[TO DO]:
Report every line in the listing that contains the string "norm".

[DATA TO PROCESS]:
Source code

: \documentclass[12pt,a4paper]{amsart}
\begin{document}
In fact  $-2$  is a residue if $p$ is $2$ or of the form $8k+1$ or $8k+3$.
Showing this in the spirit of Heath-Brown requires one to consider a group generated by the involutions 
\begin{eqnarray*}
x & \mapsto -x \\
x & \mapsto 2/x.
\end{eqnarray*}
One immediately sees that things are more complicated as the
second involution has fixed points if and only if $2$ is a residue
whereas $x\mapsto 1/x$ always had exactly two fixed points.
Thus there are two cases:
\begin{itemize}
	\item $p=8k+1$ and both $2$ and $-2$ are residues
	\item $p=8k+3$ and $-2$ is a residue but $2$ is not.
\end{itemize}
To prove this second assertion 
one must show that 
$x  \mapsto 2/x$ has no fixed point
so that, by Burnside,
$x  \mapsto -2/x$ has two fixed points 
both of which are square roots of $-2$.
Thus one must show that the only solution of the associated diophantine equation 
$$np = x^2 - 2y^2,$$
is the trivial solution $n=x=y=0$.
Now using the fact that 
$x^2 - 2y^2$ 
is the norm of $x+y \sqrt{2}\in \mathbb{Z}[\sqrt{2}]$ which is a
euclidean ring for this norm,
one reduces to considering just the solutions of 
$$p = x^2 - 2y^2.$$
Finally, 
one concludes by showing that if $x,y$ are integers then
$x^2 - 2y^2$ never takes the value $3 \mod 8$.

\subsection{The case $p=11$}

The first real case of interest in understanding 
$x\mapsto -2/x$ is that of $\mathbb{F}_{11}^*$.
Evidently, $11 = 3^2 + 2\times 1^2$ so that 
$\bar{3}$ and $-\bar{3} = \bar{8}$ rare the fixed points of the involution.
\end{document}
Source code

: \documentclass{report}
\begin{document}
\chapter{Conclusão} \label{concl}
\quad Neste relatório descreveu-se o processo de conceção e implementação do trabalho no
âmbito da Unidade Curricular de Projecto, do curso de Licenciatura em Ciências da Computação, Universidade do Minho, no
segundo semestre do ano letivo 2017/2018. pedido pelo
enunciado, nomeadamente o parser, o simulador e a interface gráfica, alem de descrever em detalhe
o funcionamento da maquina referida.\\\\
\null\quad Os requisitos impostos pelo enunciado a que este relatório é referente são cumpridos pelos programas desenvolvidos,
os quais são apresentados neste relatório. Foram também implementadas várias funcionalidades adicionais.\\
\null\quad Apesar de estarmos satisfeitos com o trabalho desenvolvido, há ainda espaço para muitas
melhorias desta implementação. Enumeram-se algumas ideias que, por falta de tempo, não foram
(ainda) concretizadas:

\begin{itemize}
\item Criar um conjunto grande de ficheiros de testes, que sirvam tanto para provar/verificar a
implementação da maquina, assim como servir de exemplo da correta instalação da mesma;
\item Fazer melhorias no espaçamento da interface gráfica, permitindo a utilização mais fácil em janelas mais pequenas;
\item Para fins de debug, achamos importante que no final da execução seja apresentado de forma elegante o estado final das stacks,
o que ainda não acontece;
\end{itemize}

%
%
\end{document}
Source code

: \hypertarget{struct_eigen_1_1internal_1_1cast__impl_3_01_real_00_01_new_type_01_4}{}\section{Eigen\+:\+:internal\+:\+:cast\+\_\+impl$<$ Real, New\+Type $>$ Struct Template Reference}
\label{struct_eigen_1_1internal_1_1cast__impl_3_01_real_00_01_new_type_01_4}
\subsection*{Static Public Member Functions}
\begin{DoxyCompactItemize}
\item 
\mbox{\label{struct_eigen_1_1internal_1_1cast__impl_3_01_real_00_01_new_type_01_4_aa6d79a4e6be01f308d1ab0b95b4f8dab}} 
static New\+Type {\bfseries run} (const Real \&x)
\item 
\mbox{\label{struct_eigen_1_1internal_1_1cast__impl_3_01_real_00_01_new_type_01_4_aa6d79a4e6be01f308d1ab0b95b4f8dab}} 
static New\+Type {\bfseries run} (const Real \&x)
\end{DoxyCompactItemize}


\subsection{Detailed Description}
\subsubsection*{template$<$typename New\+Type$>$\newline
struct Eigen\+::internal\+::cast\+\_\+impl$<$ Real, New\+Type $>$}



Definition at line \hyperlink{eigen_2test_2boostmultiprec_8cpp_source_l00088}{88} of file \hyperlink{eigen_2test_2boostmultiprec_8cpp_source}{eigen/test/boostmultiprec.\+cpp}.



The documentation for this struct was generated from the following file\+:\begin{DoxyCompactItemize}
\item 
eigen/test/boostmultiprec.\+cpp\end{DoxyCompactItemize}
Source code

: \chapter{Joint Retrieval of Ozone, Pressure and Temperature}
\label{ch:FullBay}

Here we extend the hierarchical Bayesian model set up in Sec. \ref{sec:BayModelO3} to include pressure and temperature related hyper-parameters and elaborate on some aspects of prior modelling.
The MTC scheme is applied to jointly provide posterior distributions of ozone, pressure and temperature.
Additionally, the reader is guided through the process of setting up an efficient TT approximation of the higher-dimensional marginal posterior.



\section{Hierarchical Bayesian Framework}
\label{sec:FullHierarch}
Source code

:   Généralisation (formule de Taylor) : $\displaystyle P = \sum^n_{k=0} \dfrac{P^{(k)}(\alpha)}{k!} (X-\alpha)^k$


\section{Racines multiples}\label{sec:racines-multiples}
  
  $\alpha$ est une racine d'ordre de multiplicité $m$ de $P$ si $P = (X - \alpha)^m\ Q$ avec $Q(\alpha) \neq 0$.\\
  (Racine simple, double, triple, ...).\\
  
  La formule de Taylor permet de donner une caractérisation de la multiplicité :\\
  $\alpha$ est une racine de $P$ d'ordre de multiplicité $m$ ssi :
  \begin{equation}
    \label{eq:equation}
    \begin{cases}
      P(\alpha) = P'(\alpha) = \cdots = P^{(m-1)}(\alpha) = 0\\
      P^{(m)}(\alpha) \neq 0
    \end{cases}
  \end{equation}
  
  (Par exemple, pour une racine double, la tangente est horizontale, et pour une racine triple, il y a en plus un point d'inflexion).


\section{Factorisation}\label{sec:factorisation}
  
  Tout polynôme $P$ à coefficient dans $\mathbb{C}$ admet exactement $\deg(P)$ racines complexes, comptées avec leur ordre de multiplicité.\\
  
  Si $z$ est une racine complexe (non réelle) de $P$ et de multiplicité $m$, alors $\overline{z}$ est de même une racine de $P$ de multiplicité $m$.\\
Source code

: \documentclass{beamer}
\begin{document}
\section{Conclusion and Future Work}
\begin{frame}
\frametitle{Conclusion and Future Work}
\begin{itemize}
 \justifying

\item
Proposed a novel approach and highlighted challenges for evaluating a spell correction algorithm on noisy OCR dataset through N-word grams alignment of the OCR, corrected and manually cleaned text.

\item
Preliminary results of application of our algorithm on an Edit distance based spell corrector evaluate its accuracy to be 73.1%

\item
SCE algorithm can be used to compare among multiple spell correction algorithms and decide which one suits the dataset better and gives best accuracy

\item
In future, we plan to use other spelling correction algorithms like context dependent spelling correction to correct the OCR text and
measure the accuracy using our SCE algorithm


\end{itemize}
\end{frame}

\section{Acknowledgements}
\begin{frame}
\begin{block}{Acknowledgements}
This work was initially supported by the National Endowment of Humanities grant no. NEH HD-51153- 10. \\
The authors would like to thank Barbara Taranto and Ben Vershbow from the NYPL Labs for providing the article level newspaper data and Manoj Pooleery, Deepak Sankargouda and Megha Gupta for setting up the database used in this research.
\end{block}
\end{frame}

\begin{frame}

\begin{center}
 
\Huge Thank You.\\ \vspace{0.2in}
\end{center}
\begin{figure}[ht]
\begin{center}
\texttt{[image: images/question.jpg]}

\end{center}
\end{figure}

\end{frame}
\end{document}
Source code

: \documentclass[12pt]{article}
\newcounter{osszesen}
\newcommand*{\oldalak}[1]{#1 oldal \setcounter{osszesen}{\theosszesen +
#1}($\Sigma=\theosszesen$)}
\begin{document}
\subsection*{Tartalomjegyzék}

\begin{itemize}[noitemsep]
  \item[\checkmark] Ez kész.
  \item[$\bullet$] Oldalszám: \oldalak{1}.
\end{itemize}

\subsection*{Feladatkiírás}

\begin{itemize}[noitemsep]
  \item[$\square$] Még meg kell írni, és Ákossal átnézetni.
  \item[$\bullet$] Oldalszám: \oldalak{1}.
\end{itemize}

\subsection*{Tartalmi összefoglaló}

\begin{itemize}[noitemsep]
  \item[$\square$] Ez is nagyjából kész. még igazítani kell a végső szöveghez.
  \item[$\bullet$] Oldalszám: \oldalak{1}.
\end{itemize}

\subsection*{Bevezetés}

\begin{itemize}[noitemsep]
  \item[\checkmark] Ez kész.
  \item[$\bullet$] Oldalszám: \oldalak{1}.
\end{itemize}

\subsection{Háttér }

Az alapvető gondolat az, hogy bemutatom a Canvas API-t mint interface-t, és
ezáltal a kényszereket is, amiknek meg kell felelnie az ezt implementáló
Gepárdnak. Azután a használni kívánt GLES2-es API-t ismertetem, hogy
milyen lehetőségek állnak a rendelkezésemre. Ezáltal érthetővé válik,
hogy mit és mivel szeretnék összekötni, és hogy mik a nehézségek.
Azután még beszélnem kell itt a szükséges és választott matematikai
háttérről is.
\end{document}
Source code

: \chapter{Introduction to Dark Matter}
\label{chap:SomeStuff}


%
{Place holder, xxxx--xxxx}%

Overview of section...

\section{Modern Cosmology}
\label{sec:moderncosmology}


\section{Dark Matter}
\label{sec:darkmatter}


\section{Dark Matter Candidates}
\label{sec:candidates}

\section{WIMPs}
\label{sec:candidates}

[FINAL ANSWER]:
is the norm of $x+y \sqrt{2}\in \mathbb{Z}[\sqrt{2}]$ which is a
euclidean ring for this norm,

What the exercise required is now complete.